What this task involves :: Across the records below, how many lines include the string "replication"? State the number and nothing more.

======== Task input ========

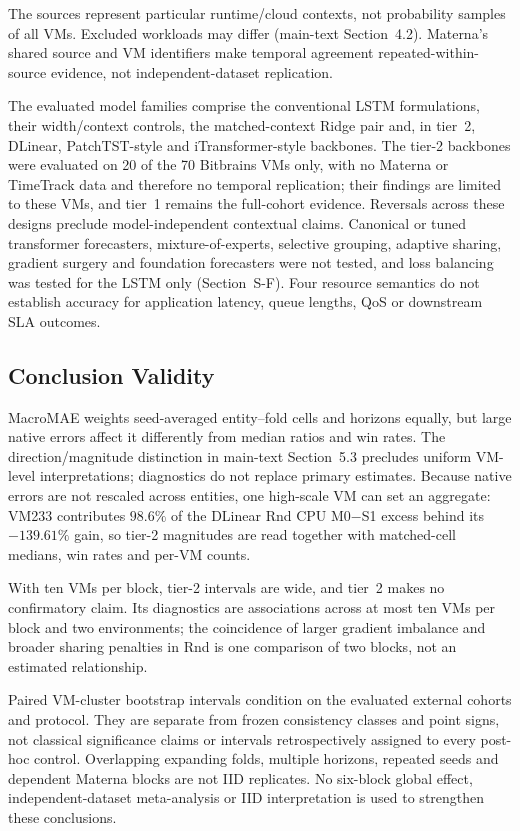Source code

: \documentclass[a4paper,11pt]{article}
\begin{document}
The sources represent particular runtime/cloud contexts, not probability
samples of all VMs. Excluded workloads may differ
(main-text Section~4.2). Materna's shared source and VM
identifiers make temporal agreement repeated-within-source evidence, not
independent-dataset replication.

The evaluated model families comprise the conventional LSTM formulations,
their width/context controls, the matched-context Ridge pair and, in tier~2,
DLinear, PatchTST-style and iTransformer-style backbones. The tier-2
backbones were evaluated on 20 of the 70 Bitbrains VMs only, with no
Materna or TimeTrack data and therefore no temporal replication; their
findings are limited to these VMs, and tier~1 remains the full-cohort
evidence. Reversals across these designs preclude model-independent
contextual claims. Canonical or tuned transformer forecasters,
mixture-of-experts, selective grouping, adaptive sharing, gradient surgery
and foundation forecasters were not tested, and loss balancing was tested for
the LSTM only (Section~S-F). Four resource
semantics do not establish accuracy for application latency, queue lengths,
QoS or downstream SLA outcomes.

\subsection*{Conclusion Validity}


MacroMAE weights seed-averaged entity--fold cells and horizons equally, but
large native errors affect it differently from median ratios and win rates.
The direction/magnitude distinction in main-text Section~5.3 precludes
uniform VM-level interpretations; diagnostics do not replace primary estimates.
Because native errors are not rescaled across entities, one high-scale VM
can set an aggregate: VM233 contributes $98.6\%$ of the DLinear Rnd CPU
M0$-$S1 excess behind its $-139.61\%$ gain, so tier-2 magnitudes are read
together with matched-cell medians, win rates and per-VM counts.

With ten VMs per block, tier-2 intervals are wide, and tier~2 makes no
confirmatory claim. Its diagnostics are associations across at most ten VMs
per block and two environments; the coincidence of larger gradient
imbalance and broader sharing penalties in Rnd is one comparison of two
blocks, not an estimated relationship.

Paired VM-cluster bootstrap intervals condition on the evaluated external
cohorts and protocol. They are separate from frozen consistency classes and
point signs, not classical significance claims or intervals retrospectively
assigned to every post-hoc control. Overlapping expanding folds, multiple
horizons, repeated seeds and dependent Materna blocks are not IID replicates.
No six-block global effect, independent-dataset meta-analysis or IID
interpretation is used to strengthen these conclusions.
\end{document}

========

Problem solution :: 2